Task prompt:
In the listing below, a line holding "2. **Handling Data Quality Bugs and Issues:** Despite" and a line holding "3. **Performances**: must" mark the range. Retype both exactly, with all lines between them.

*** Opening Provided data ***

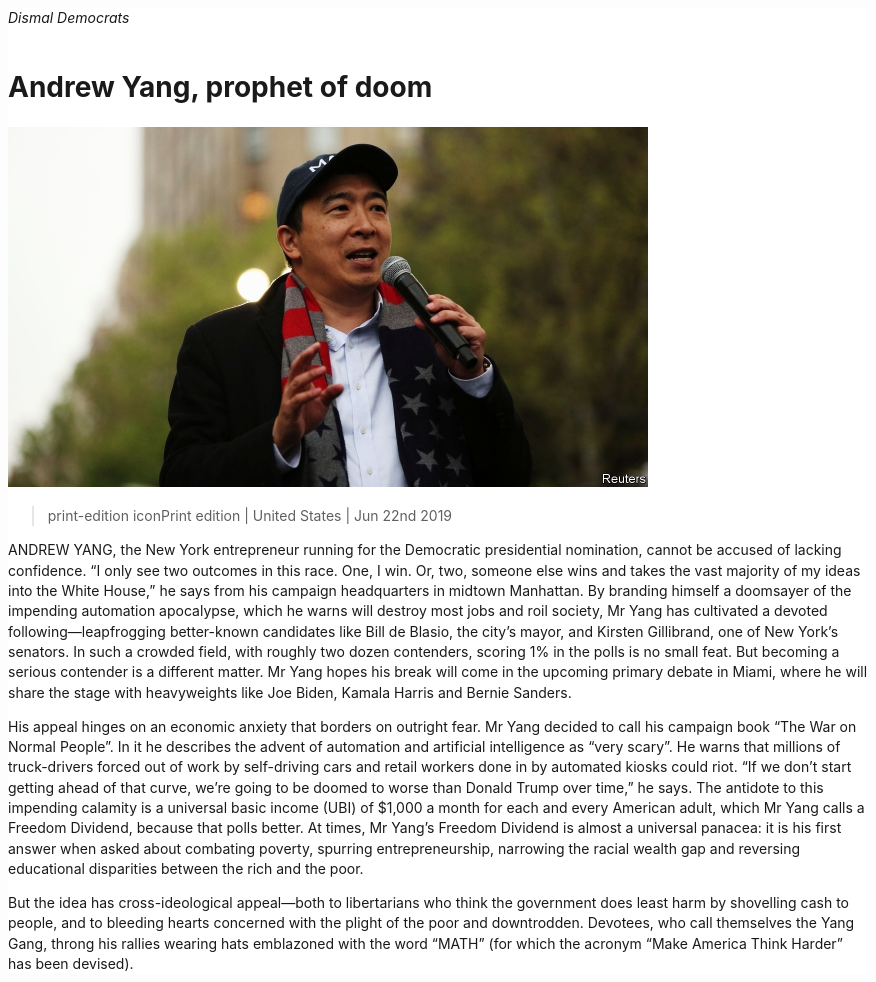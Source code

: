 ###### Dismal Democrats

# Andrew Yang, prophet of doom 

![image](images/20190622_usp503.jpg) 

> print-edition iconPrint edition | United States | Jun 22nd 2019 

ANDREW YANG, the New York entrepreneur running for the Democratic presidential nomination, cannot be accused of lacking confidence. “I only see two outcomes in this race. One, I win. Or, two, someone else wins and takes the vast majority of my ideas into the White House,” he says from his campaign headquarters in midtown Manhattan. By branding himself a doomsayer of the impending automation apocalypse, which he warns will destroy most jobs and roil society, Mr Yang has cultivated a devoted following—leapfrogging better-known candidates like Bill de Blasio, the city’s mayor, and Kirsten Gillibrand, one of New York’s senators. In such a crowded field, with roughly two dozen contenders, scoring 1% in the polls is no small feat. But becoming a serious contender is a different matter. Mr Yang hopes his break will come in the upcoming primary debate in Miami, where he will share the stage with heavyweights like Joe Biden, Kamala Harris and Bernie Sanders. 

His appeal hinges on an economic anxiety that borders on outright fear. Mr Yang decided to call his campaign book “The War on Normal People”. In it he describes the advent of automation and artificial intelligence as “very scary”. He warns that millions of truck-drivers forced out of work by self-driving cars and retail workers done in by automated kiosks could riot. “If we don’t start getting ahead of that curve, we’re going to be doomed to worse than Donald Trump over time,” he says. The antidote to this impending calamity is a universal basic income (UBI) of $1,000 a month for each and every American adult, which Mr Yang calls a Freedom Dividend, because that polls better. At times, Mr Yang’s Freedom Dividend is almost a universal panacea: it is his first answer when asked about combating poverty, spurring entrepreneurship, narrowing the racial wealth gap and reversing educational disparities between the rich and the poor. 

But the idea has cross-ideological appeal—both to libertarians who think the government does least harm by shovelling cash to people, and to bleeding hearts concerned with the plight of the poor and downtrodden. Devotees, who call themselves the Yang Gang, throng his rallies wearing hats emblazoned with the word “MATH” (for which the acronym “Make America Think Harder” has been devised). 

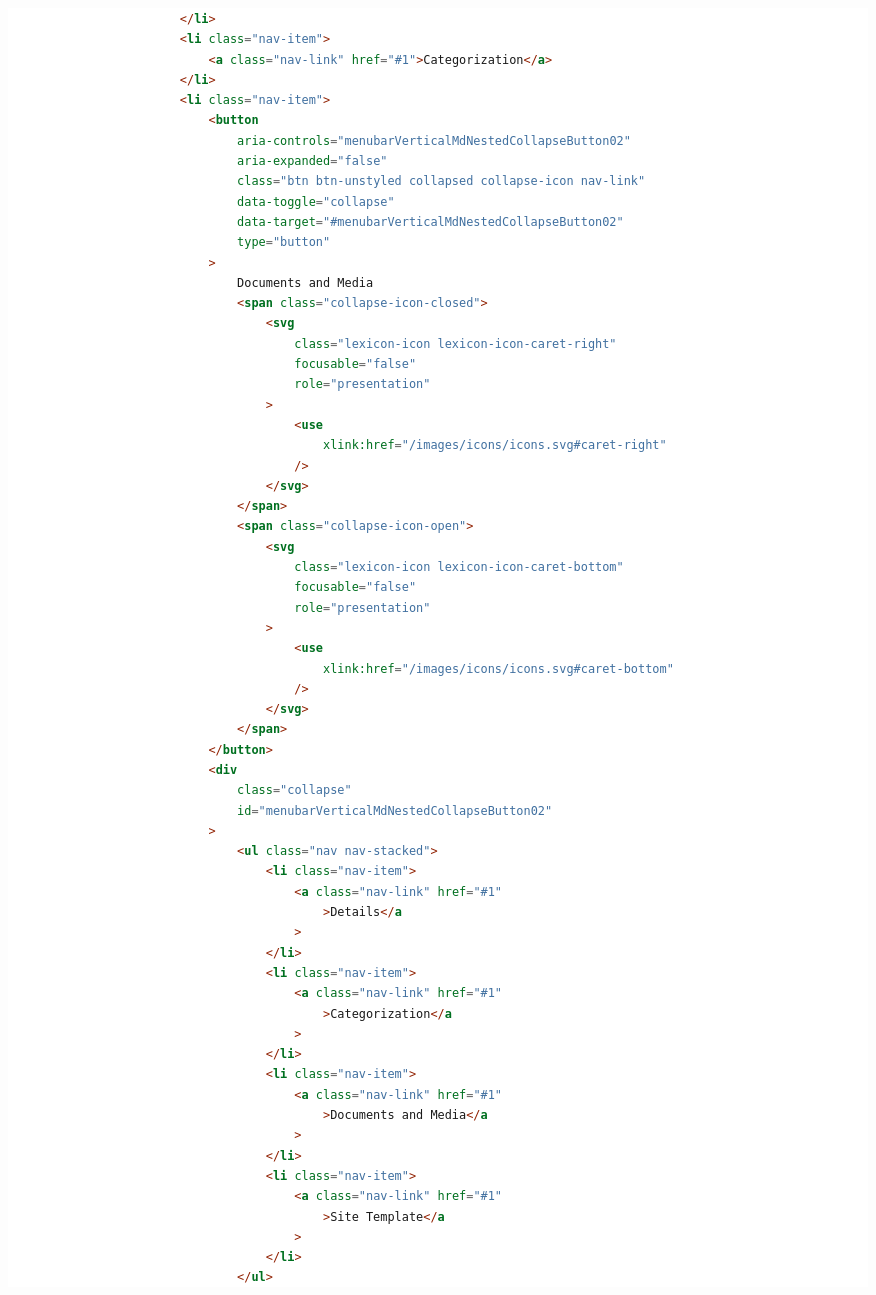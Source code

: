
 ```html
						</li>
						<li class="nav-item">
							<a class="nav-link" href="#1">Categorization</a>
						</li>
						<li class="nav-item">
							<button
								aria-controls="menubarVerticalMdNestedCollapseButton02"
								aria-expanded="false"
								class="btn btn-unstyled collapsed collapse-icon nav-link"
								data-toggle="collapse"
								data-target="#menubarVerticalMdNestedCollapseButton02"
								type="button"
							>
								Documents and Media
								<span class="collapse-icon-closed">
									<svg
										class="lexicon-icon lexicon-icon-caret-right"
										focusable="false"
										role="presentation"
									>
										<use
											xlink:href="/images/icons/icons.svg#caret-right"
										/>
									</svg>
								</span>
								<span class="collapse-icon-open">
									<svg
										class="lexicon-icon lexicon-icon-caret-bottom"
										focusable="false"
										role="presentation"
									>
										<use
											xlink:href="/images/icons/icons.svg#caret-bottom"
										/>
									</svg>
								</span>
							</button>
							<div
								class="collapse"
								id="menubarVerticalMdNestedCollapseButton02"
							>
								<ul class="nav nav-stacked">
									<li class="nav-item">
										<a class="nav-link" href="#1"
											>Details</a
										>
									</li>
									<li class="nav-item">
										<a class="nav-link" href="#1"
											>Categorization</a
										>
									</li>
									<li class="nav-item">
										<a class="nav-link" href="#1"
											>Documents and Media</a
										>
									</li>
									<li class="nav-item">
										<a class="nav-link" href="#1"
											>Site Template</a
										>
									</li>
								</ul>
```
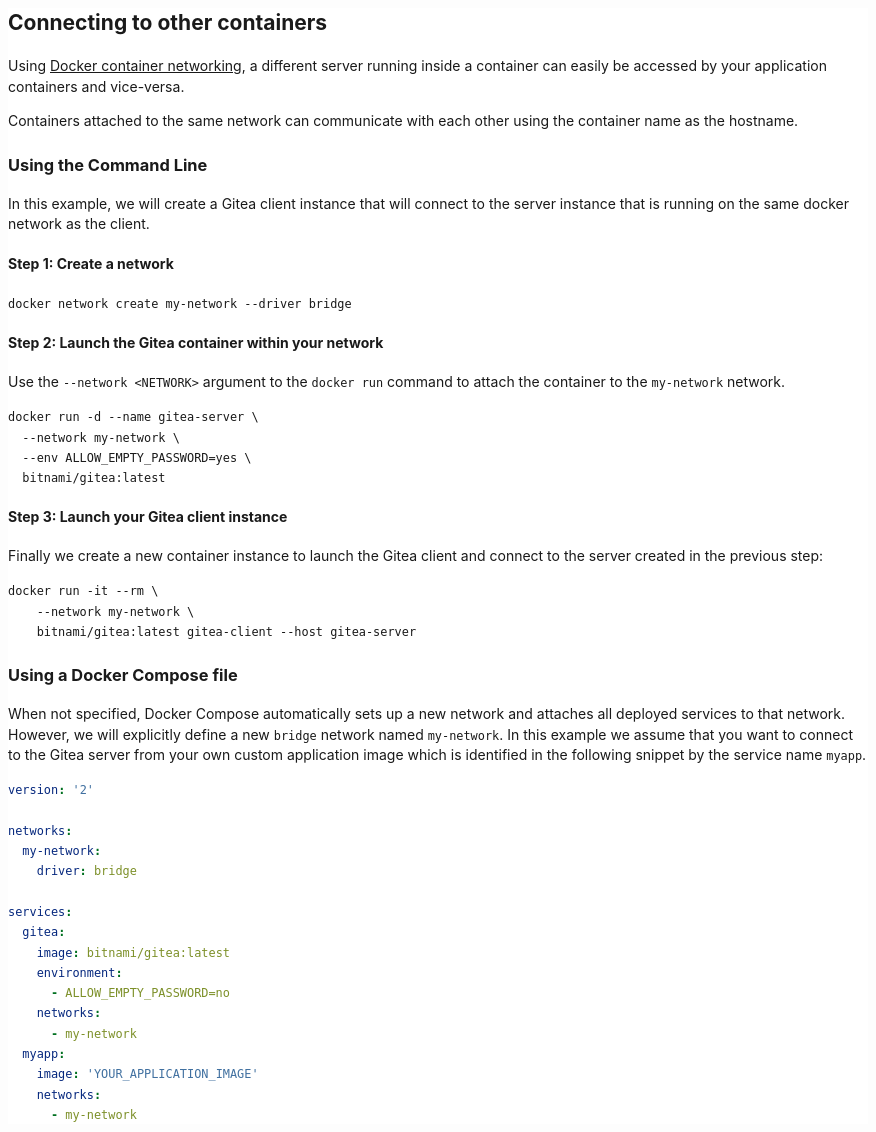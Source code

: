## Connecting to other containers

Using [Docker container networking](https://docs.docker.com/engine/userguide/networking/), a different server running inside a container can easily be accessed by your application containers and vice-versa.

Containers attached to the same network can communicate with each other using the container name as the hostname.

### Using the Command Line

In this example, we will create a Gitea client instance that will connect to the server instance that is running on the same docker network as the client.

#### Step 1: Create a network

```console
docker network create my-network --driver bridge
```

#### Step 2: Launch the Gitea container within your network

Use the `--network <NETWORK>` argument to the `docker run` command to attach the container to the `my-network` network.

```console
docker run -d --name gitea-server \
  --network my-network \
  --env ALLOW_EMPTY_PASSWORD=yes \
  bitnami/gitea:latest
```

#### Step 3: Launch your Gitea client instance

Finally we create a new container instance to launch the Gitea client and connect to the server created in the previous step:

```console
docker run -it --rm \
    --network my-network \
    bitnami/gitea:latest gitea-client --host gitea-server
```

### Using a Docker Compose file

When not specified, Docker Compose automatically sets up a new network and attaches all deployed services to that network. However, we will explicitly define a new `bridge` network named `my-network`. In this example we assume that you want to connect to the Gitea server from your own custom application image which is identified in the following snippet by the service name `myapp`.

```yaml
version: '2'

networks:
  my-network:
    driver: bridge

services:
  gitea:
    image: bitnami/gitea:latest
    environment:
      - ALLOW_EMPTY_PASSWORD=no
    networks:
      - my-network
  myapp:
    image: 'YOUR_APPLICATION_IMAGE'
    networks:
      - my-network
```
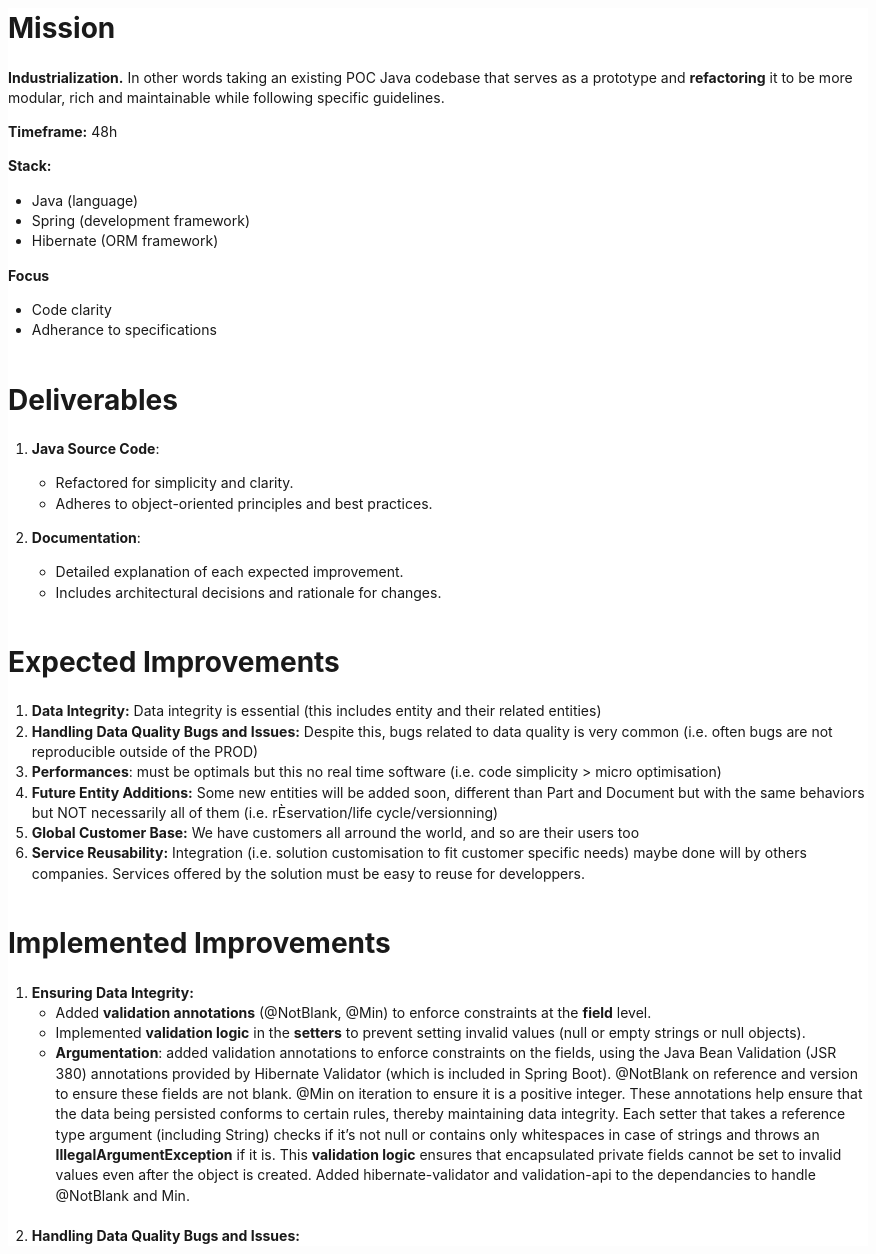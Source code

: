 # Mission

**Industrialization.** In other words taking an existing POC Java codebase that serves as a prototype and **refactoring** it to be more modular, rich and maintainable while following specific guidelines.

**Timeframe:** 48h

**Stack:**
- Java (language)
- Spring (development framework)
- Hibernate (ORM framework)

**Focus**
- Code clarity
- Adherance to specifications


# Deliverables

1.	**Java Source Code**:
	- Refactored for simplicity and clarity.
	- Adheres to object-oriented principles and best practices.

2.	**Documentation**:
	- Detailed explanation of each expected improvement.
	- Includes architectural decisions and rationale for changes.

      

# Expected Improvements

1. **Data Integrity:** Data integrity is essential (this includes entity and their related entities)
2. **Handling Data Quality Bugs and Issues:** Despite this, bugs related to data quality is very common (i.e. often bugs are not reproducible outside of the PROD)
3. **Performances**: must be optimals but this no real time software (i.e. code simplicity > micro optimisation)
4. **Future Entity Additions:** Some new entities will be added soon, different than Part and Document but with the same behaviors but NOT necessarily all of them (i.e. rÈservation/life cycle/versionning)
5. **Global Customer Base:** We have customers all arround the world, and so are their users too
6. **Service Reusability:** Integration (i.e. solution customisation to fit customer specific needs) maybe done will by others companies. Services offered by the solution must be easy to reuse for developpers.

# Implemented Improvements

1. **Ensuring Data Integrity:**
   - Added **validation annotations** (@NotBlank, @Min) to enforce constraints at the **field** level.
   - Implemented **validation logic** in the **setters** to prevent setting invalid values (null or empty strings or null objects).
   - **Argumentation**: added validation annotations to enforce constraints on the fields, using the Java Bean Validation (JSR 380) annotations provided by Hibernate Validator (which is included in Spring Boot).  @NotBlank on reference and version to ensure these fields are not blank. @Min on iteration to ensure it is a positive integer. These annotations help ensure that the data being persisted conforms to certain rules, thereby maintaining data integrity. Each setter that takes a reference type argument (including String) checks if it’s not null or contains only whitespaces in case of strings and throws an **IllegalArgumentException** if it is. This **validation logic** ensures that encapsulated private fields cannot be set to invalid values even after the object is created. Added hibernate-validator and validation-api to the dependancies to handle @NotBlank and Min.
   <br></br>
2. **Handling Data Quality Bugs and Issues:**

*** Closing Provided data ***

Finished exercise:
2. **Handling Data Quality Bugs and Issues:** Despite this, bugs related to data quality is very common (i.e. often bugs are not reproducible outside of the PROD)
3. **Performances**: must be optimals but this no real time software (i.e. code simplicity > micro optimisation)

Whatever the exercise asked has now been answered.